我們在進行Oracle故障除錯和核心原理工作的時候,經常需要了解後臺執行的動作和細節。一些故障場景,如程式程式hang住、無法登陸等問題,就需要作業系統級別監控,檢查定位問題。

Oracle自身已經提供了很多這型別的工具,如oradebug、各種等待事件和跟蹤方式。此外,各型別的作業系統提供出很多系統級別工具,幫助我們進行監控。本篇主要介紹Linux環境中的strace工具典型使用方法,留待需要朋友待查。

 

1、環境介紹

 

筆者使用紅帽Red Hat 6.5進行測試。

 

 

[root@XXX-Standby-Asm ~]# cat /etc/redhat-release

Red Hat Enterprise Linux Server release 6.5 (Santiago)

[root@XXX-Standby-Asm ~]# uname -a

Linux XXX-Standby-Asm 2.6.32-431.el6.x86_64 #1 SMP Sun Nov 10 22:19:54 EST 2013 x86_64 x86_64 x86_64 GNU/Linux

 

 

對應使用Oracle版本為11.2.0.4

 

 

[oracle@XXX-Standby-Asm ~]$ sqlplus /nolog

 

SQL*Plus: Release 11.2.0.4.0 Production on Tue Jun 16 16:39:21 2015

Copyright (c) 1982, 2013, Oracle.  All rights reserved.

 

SQL> conn / as sysdba

Connected.

SQL> select * from v$version;

 

BANNER

--------------------------------------------------------------------------------

Oracle Database 11g Enterprise Edition Release 11.2.0.4.0 - 64bit Production

PL/SQL Release 11.2.0.4.0 - Production

CORE    11.2.0.4.0      Production

TNS for Linux: Version 11.2.0.4.0 - Production

NLSRTL Version 11.2.0.4.0 – Production

 

 

2Strace命令資訊

 

使用-h引數,可以呼叫出strace命令的語法格式和各個使用引數。

 

 

[oracle@XXX-Standby-Asm ~]$ strace -h

usage: strace [-dDffhiqrtttTvVxx] [-a column] [-e expr] ... [-o file]

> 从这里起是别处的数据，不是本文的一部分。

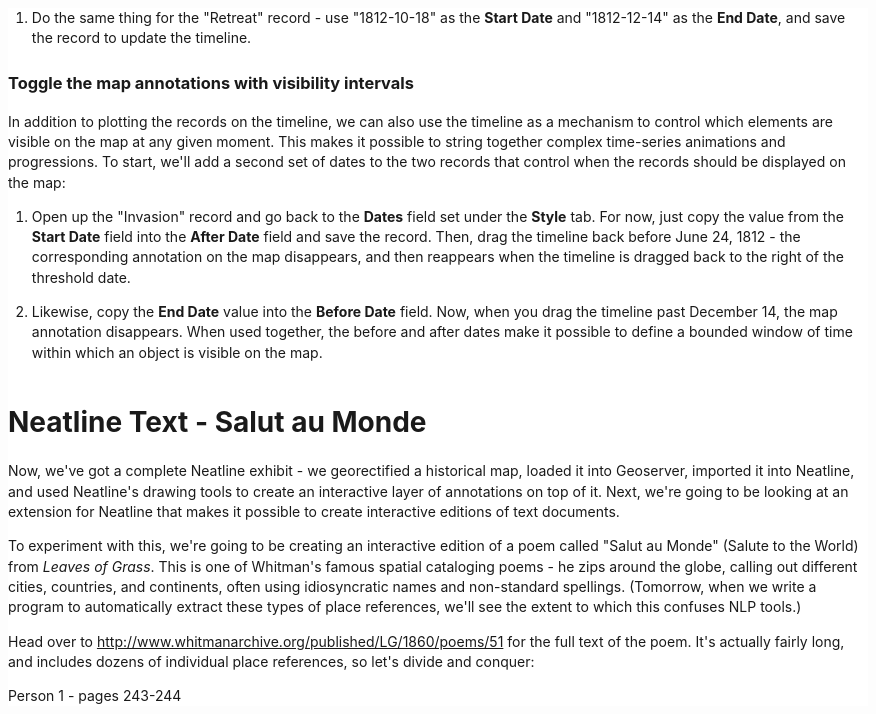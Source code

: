 1. Do the same thing for the "Retreat" record - use "1812-10-18" as the **Start Date** and "1812-12-14" as the **End Date**, and save the record to update the timeline.

### Toggle the map annotations with visibility intervals

In addition to plotting the records on the timeline, we can also use the timeline as a mechanism to control which elements are visible on the map at any given moment. This makes it possible to string together complex time-series animations and progressions. To start, we'll add a second set of dates to the two records that control when the records should be displayed on the map:

1. Open up the "Invasion" record and go back to the **Dates** field set under the **Style** tab. For now, just copy the value from the **Start Date** field into the **After Date** field and save the record. Then, drag the timeline back before June 24, 1812 - the corresponding annotation on the map disappears, and then reappears when the timeline is dragged back to the right of the threshold date.

1. Likewise, copy the **End Date** value into the **Before Date** field. Now, when you drag the timeline past December 14, the map annotation disappears. When used together, the before and after dates make it possible to define a bounded window of time within which an object is visible on the map.

# Neatline Text - Salut au Monde

Now, we've got a complete Neatline exhibit - we georectified a historical map, loaded it into Geoserver, imported it into Neatline, and used Neatline's drawing tools to create an interactive layer of annotations on top of it. Next, we're going to be looking at an extension for Neatline that makes it possible to create interactive editions of text documents.

To experiment with this, we're going to be creating an interactive edition of a poem called "Salut au Monde" (Salute to the World) from _Leaves of Grass_. This is one of Whitman's famous spatial cataloging poems - he zips around the globe, calling out different cities, countries, and continents, often using idiosyncratic names and non-standard spellings. (Tomorrow, when we write a program to automatically extract these types of place references, we'll see the extent to which this confuses NLP tools.)

Head over to http://www.whitmanarchive.org/published/LG/1860/poems/51 for the full text of the poem. It's actually fairly long, and includes dozens of individual place references, so let's divide and conquer:

Person 1 - pages 243-244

              [-p pid] ... [-s strsize] [-u username] [-E var=val] ...

              [command [arg ...]]

   or: strace -c [-D] [-e expr] ... [-O overhead] [-S sortby] [-E var=val] ...

              [command [arg ...]]

-c -- count time, calls, and errors for each syscall and report summary

-f -- follow forks, -ff -- with output into separate files

-F -- attempt to follow vforks, -h -- print help message

-i -- print instruction pointer at time of syscall

-q -- suppress messages about attaching, detaching, etc.

-r -- print relative timestamp, -t -- absolute timestamp, -tt -- with usecs

-T -- print time spent in each syscall, -V -- print version

-v -- verbose mode: print unabbreviated argv, stat, termio[s], etc. args

-x -- print non-ascii strings in hex, -xx -- print all strings in hex

-a column -- alignment COLUMN for printing syscall results (default 40)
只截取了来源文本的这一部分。